The GdF said it had decided to accept Fraport’s written offer for fresh talks to end a pay dispute involving around 200 tarmac workers that is grounding hundreds of flights daily.
“We welcome the fact that a solution is now being sought back at the negotiating table. That’s in the interests of passengers, airlines and our employees,” said Fraport chief Stefan Schulte.
“We examined the letter and informed Fraport of our willingness to resume talks,” union chief Michael Schaefer told AFP.
“We will suspend the strikes while the talks are in process,” starting from the beginning of the night shift at 9:00 pm (2000 GMT), Schaefer added.
Industrial action “will remain suspended until the end of the talks, which is to say until a deal is reached or until one side or the other breaks off the talks. But we don’t want that and don’t expect it,” he added.
Some 200 apron control staff — who direct aircraft in and out of their parking positions both from the control tower and on the tarmac — have been striking since last Thursday over demands for higher pay, increased bonuses and reduced working hours.
Fraport said 170 flights were cancelled Wednesday, fewer than in previous days, as contingency plans saw other employees taking over the strikers’ duties.

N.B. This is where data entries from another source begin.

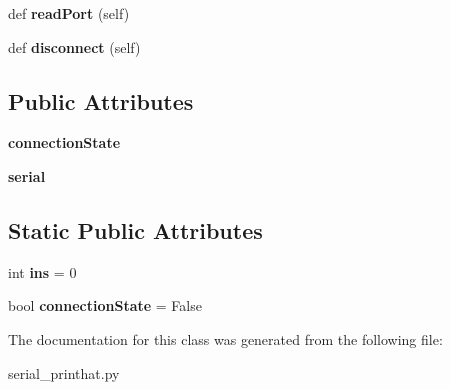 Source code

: \begin{DoxyCompactItemize}
\item 
def {\bfseries read\+Port} (self)\hypertarget{classserial__printhat_1_1_gcode_serial_ad891447bd77b7c72479275e963707aca}{}\label{classserial__printhat_1_1_gcode_serial_ad891447bd77b7c72479275e963707aca}

\item 
def {\bfseries disconnect} (self)\hypertarget{classserial__printhat_1_1_gcode_serial_a062d2321478b320d2e8fda8ec546d563}{}\label{classserial__printhat_1_1_gcode_serial_a062d2321478b320d2e8fda8ec546d563}

\end{DoxyCompactItemize}
\subsection*{Public Attributes}
\begin{DoxyCompactItemize}
\item 
{\bfseries connection\+State}\hypertarget{classserial__printhat_1_1_gcode_serial_a75cc30c7a97be0a19c799c9e3ebc8060}{}\label{classserial__printhat_1_1_gcode_serial_a75cc30c7a97be0a19c799c9e3ebc8060}

\item 
{\bfseries serial}\hypertarget{classserial__printhat_1_1_gcode_serial_a964d79ae702712d1c17196f8125843be}{}\label{classserial__printhat_1_1_gcode_serial_a964d79ae702712d1c17196f8125843be}

\end{DoxyCompactItemize}
\subsection*{Static Public Attributes}
\begin{DoxyCompactItemize}
\item 
int {\bfseries ins} = 0\hypertarget{classserial__printhat_1_1_gcode_serial_acfa7b28feeb6ce7c7f4d3c30bdc8e1b7}{}\label{classserial__printhat_1_1_gcode_serial_acfa7b28feeb6ce7c7f4d3c30bdc8e1b7}

\item 
bool {\bfseries connection\+State} = False\hypertarget{classserial__printhat_1_1_gcode_serial_a5307655ea0360555deb81d41e12e8039}{}\label{classserial__printhat_1_1_gcode_serial_a5307655ea0360555deb81d41e12e8039}

\end{DoxyCompactItemize}


The documentation for this class was generated from the following file\+:\begin{DoxyCompactItemize}
\item 
serial\+\_\+printhat.\+py\end{DoxyCompactItemize}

On Tuesday, more than 80 percent of take-offs and landings were able to go ahead and disruption kept to a minumum, despite the strikes, according to Fraport.
German airline Lufthansa, which has its main base in Frankfurt, has also mobilised its employees to help out and most transatlantic and long haul flights have remained unaffected.

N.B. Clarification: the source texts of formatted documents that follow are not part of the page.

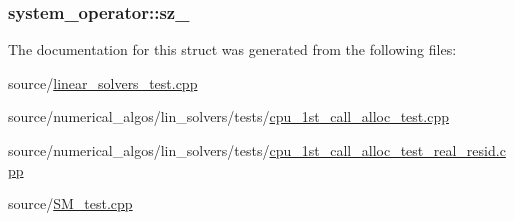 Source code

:\hypertarget{structsystem__operator_afd5792e0496aa8cb5856c55ed2fe6bef}{
\subsubsection[{sz\-\_\-}]{ system\-\_\-operator\-::sz\-\_\-}}\label{structsystem__operator_afd5792e0496aa8cb5856c55ed2fe6bef}


The documentation for this struct was generated from the following files\-:\begin{DoxyCompactItemize}
\item 
source/\hyperlink{linear__solvers__test_8cpp}{linear\-\_\-solvers\-\_\-test.\-cpp}\item 
source/numerical\-\_\-algos/lin\-\_\-solvers/tests/\hyperlink{cpu__1st__call__alloc__test_8cpp}{cpu\-\_\-1st\-\_\-call\-\_\-alloc\-\_\-test.\-cpp}\item 
source/numerical\-\_\-algos/lin\-\_\-solvers/tests/\hyperlink{cpu__1st__call__alloc__test__real__resid_8cpp}{cpu\-\_\-1st\-\_\-call\-\_\-alloc\-\_\-test\-\_\-real\-\_\-resid.\-cpp}\item 
source/\hyperlink{SM__test_8cpp}{S\-M\-\_\-test.\-cpp}\end{DoxyCompactItemize}
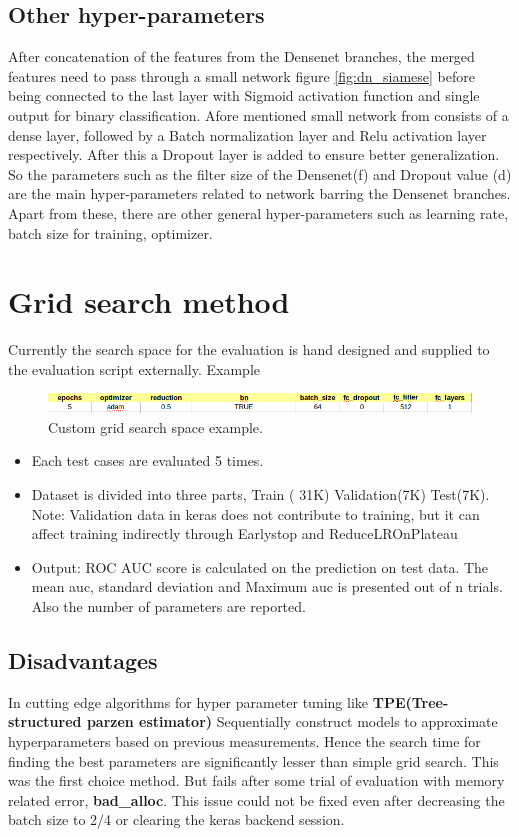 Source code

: \subsection{Other hyper-parameters}
After concatenation of the features from the Densenet branches, the merged features need to pass through a small network figure \ref{fig:dn_siamese} before being connected to the 
last layer with Sigmoid activation function and single output for binary classification. Afore mentioned small network from consists of a dense layer, followed by a Batch 
normalization layer and Relu activation layer respectively. After this a Dropout layer is added to ensure better generalization. So the parameters such as the filter size 
of the Densenet(f) and Dropout value (d) are the main hyper-parameters related to network barring the Densenet branches. Apart from these, there are other general hyper-parameters
such as learning rate, batch size for training, optimizer. 

\section{Grid search method}
Currently the search space for the evaluation is hand designed and supplied to the evaluation script externally. Example
\begin{figure}[ht]
\centering
\includegraphics[width=1\textwidth]{images/densenet/test_cases.png}
\caption{\label{fig:search_space}Custom grid search space example.}
\end{figure}


\begin{itemize}
 \item Each test cases are evaluated 5 times.
 \item Dataset is divided into three parts, Train ( 31K) Validation(7K) Test(7K). Note: Validation data in keras does not contribute to training, 
 but it can affect training indirectly through Earlystop and ReduceLROnPlateau
 \item Output: ROC AUC score is calculated on the prediction on test data. The mean auc, standard deviation and Maximum auc is presented out of n trials. 
 Also the number of parameters are reported.
\end{itemize}

\subsection{Disadvantages}
In cutting edge algorithms for hyper parameter tuning like \textbf{TPE(Tree-structured parzen estimator)}
Sequentially construct models to approximate hyperparameters based on previous measurements. Hence the search time for finding the best parameters are significantly lesser than 
simple grid search.
This was the first choice method. But fails after some trial of evaluation with memory related error, \textbf{bad\_alloc}. This issue could not be fixed even after decreasing 
the batch size to 2/4 or clearing the keras backend session.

Financial Times Deutschland quoted Lufthansa board member Stefan Lauer as estimating that the airline has lost 50-100 million euros ($66-132 million) in revenues due to the walkouts so far.
Fraport insists it has made concessions “on many points in the union’s extremely high demands.”
But in other areas, the demands were “so extremely high... that they would threaten the entire wage structure system as a whole,” it said.
Frankfurt airport is Europe’s third busiest after London-Heathrow and Paris Charles de Gaulle.
GdF repeatedly threatened strike action last year in a long-running wage dispute for regular air traffic controllers.
A strike was averted when the union and Germany’s air safety authority DFS reached a deal in court in October.